Common Adverse Reactions (incidence ≥5% and at least twice the rate of placebo):

• peripheral edema (7% Nuplazid 34 mg vs. 2% placebo) and
• confusional state (6% Nuplazid 34 mg vs. 3% placebo).

Adverse Reactions Leading To Discontinuation Of Treatment

A total of 8% (16/202) of Nuplazid 34 mg-treated patients and 4% (10/231) of placebo-treated patients discontinued because of adverse reactions. The adverse reactions that occurred in more than one patient and with an incidence at least twice that of placebo were

• hallucination (2% Nuplazid vs. <1% placebo),
• urinary tract infection (1% Nuplazid vs. <1% placebo), and
• fatigue (1% Nuplazid vs. 0% placebo).

Adverse reactions that occurred in 6-week, placebo-controlled studies and that were reported at an incidence of ≥2% and >placebo are presented in Table 1.

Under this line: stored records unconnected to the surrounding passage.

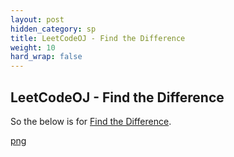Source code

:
 ```yaml
---
layout: post
hidden_category: sp
title: LeetCodeOJ - Find the Difference
weight: 10
hard_wrap: false
---
```


## LeetCodeOJ - Find the Difference

So the below is for [Find the Difference](https://leetcode.com/problems/find-the-difference/).

[png]()
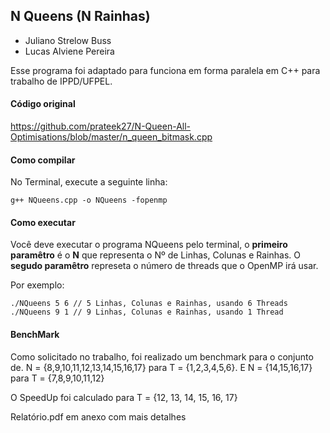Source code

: ## N Queens (N Rainhas)

* Juliano Strelow Buss
* Lucas Alviene Pereira

Esse programa foi adaptado para funciona em forma paralela em C++ para trabalho de IPPD/UFPEL.

#### Código original 
https://github.com/prateek27/N-Queen-All-Optimisations/blob/master/n_queen_bitmask.cpp

#### Como compilar

No Terminal, execute a seguinte linha:

```
g++ NQueens.cpp -o NQueens -fopenmp
```

#### Como executar

Você deve executar o programa NQueens pelo terminal, o **primeiro paramêtro** é o **N** que representa o Nº de Linhas, Colunas e Rainhas.
O **segudo paramêtro** represeta o número de threads que o OpenMP irá usar.

Por exemplo:
```
./NQueens 5 6 // 5 Linhas, Colunas e Rainhas, usando 6 Threads 
./NQueens 9 1 // 9 Linhas, Colunas e Rainhas, usando 1 Thread
```

#### BenchMark

Como solicitado no trabalho, foi realizado um benchmark para o conjunto de.
N = {8,9,10,11,12,13,14,15,16,17} para T = {1,2,3,4,5,6}.
E N = {14,15,16,17} para T = {7,8,9,10,11,12}

O SpeedUp foi calculado para T = {12, 13, 14, 15, 16, 17}

Relatório.pdf em anexo com mais detalhes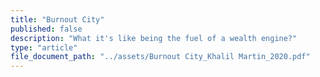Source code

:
 ```yaml
---
title: "Burnout City"
published: false
description: "What it's like being the fuel of a wealth engine?"
type: "article"
file_document_path: "../assets/Burnout City_Khalil Martin_2020.pdf"
---
```

<object data="/assets/Burnout_City_Khalil Martin_2020.pdf" width="100%" height="1000" type='application/pdf'></object>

Table 1 Adverse Reactions in Placebo-Controlled Studies of 6-Week Treatment Duration and Reported in ≥2% and >Placebo

Adverse Reactions In Demographic Subgroups

Examination of population subgroups in the 6-week, placebo-controlled studies did not reveal any differences in safety on the basis of age (≤75 vs. >75 years) or sex.

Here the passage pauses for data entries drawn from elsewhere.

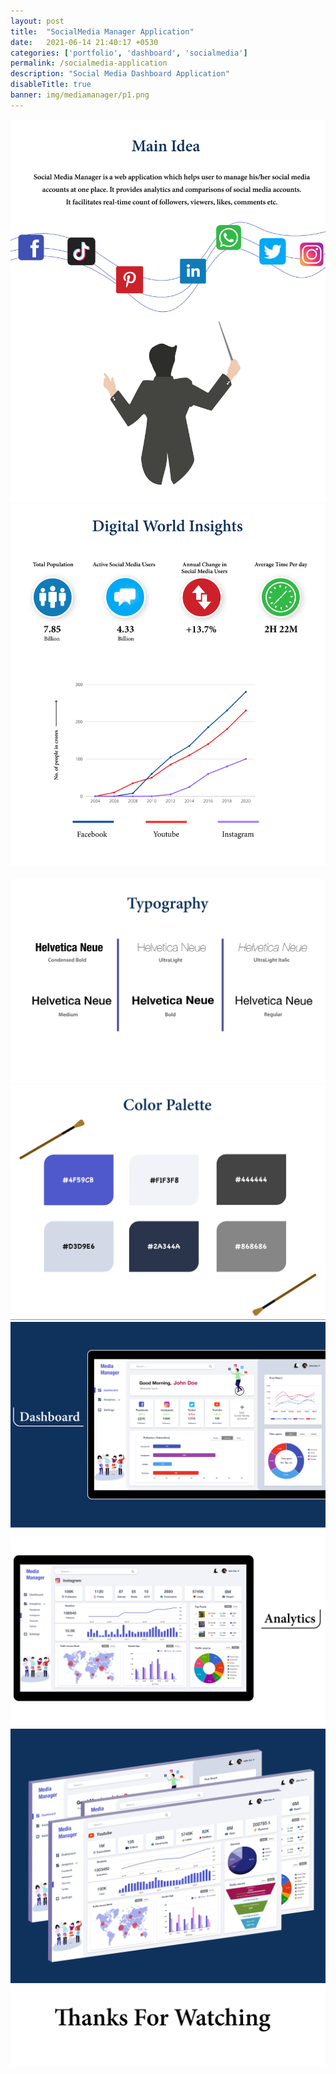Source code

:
 ```yaml
---
layout: post
title:  "SocialMedia Manager Application"
date:   2021-06-14 21:40:17 +0530
categories: ['portfolio', 'dashboard', 'socialmedia']
permalink: /socialmedia-application
description: "Social Media Dashboard Application"
disableTitle: true
banner: img/mediamanager/p1.png
---
```

<section class="product-detials-section section-gap-half">
    <div class="container-fluid">
        <div class="row">
            <div class="col-lg-12">
                <img class="img-fluid" src="img/mediamanager/p2.png" alt="">
            </div>
            <div class="col-lg-12">
                <img class="img-fluid" src="img/mediamanager/p3.png" alt="">
            </div>
            <div class="col-lg-12">
                <img class="img-fluid" src="img/mediamanager/p4.png" alt="">
            </div>
            <div class="col-lg-12">
                <img class="img-fluid" src="img/mediamanager/p5.png" alt="">
            </div>
            <div class="col-lg-12">
                <img class="img-fluid" src="img/mediamanager/p6.png" alt="">
            </div>
            <div class="col-lg-12">
                <img class="img-fluid" src="img/mediamanager/p7.png" alt="">
            </div>
            <div class="col-lg-12">
                <img class="img-fluid" src="img/mediamanager/p8.png" alt="">
            </div>
            <div class="col-lg-12">
                <img class="img-fluid" src="img/mediamanager/p9.png" alt="">
            </div>
            <div class="col-lg-12">
                <img class="img-fluid" src="img/mediamanager/p10.png" alt="">
            </div>
        </div>
    </div>
</section>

Because the study population was predominantly Caucasian (91%; consistent with reported demographics for PD/PDP), racial or ethnic differences in the safety profile of Nuplazid could not be assessed.

In addition, in the 6-week, placebo-controlled studies, no clinically relevant differences in the incidence of adverse reactions were observed among those with a Mini-Mental State Examination (MMSE) score at entry of <25 versus those with scores ≥25.

Postmarketing Experience

The following adverse reactions have been identified during postapproval use of Nuplazid. Because these reactions are reported voluntarily from a population of uncertain size, it is not always possible to reliably estimate their frequency or establish a causal relationship to drug exposure.

These reactions include

• rash,
• urticaria,
• reactions consistent with angioedema (e.g., tongue swelling, circumoral edema, throat tightness, and dyspnea),
• somnolence,
• falls,
• agitation, and
• aggression.

Drugs Having Clinically Important Interactions With Nuplazid

Table 2 Clinically Important Drug Interactions with Nuplazid

Drugs Having No Clinically Important Interactions With Nuplazid

Based on pharmacokinetic studies, no dosage adjustment of carbidopa/levodopa is required when administered concomitantly with Nuplazid.

Drug Abuse And Dependence

Controlled Substance

Nuplazid is not a controlled substance.

Abuse

Nuplazid has not been systematically studied in humans for its potential for abuse, tolerance, or physical dependence.

While short-term, placebo-controlled and long-term, open-label clinical trials did not reveal increases in drug-seeking behavior, the limited experience from the clinical trials do not predict the extent to which a CNS-active drug will be misused, diverted, and/or abused once marketed.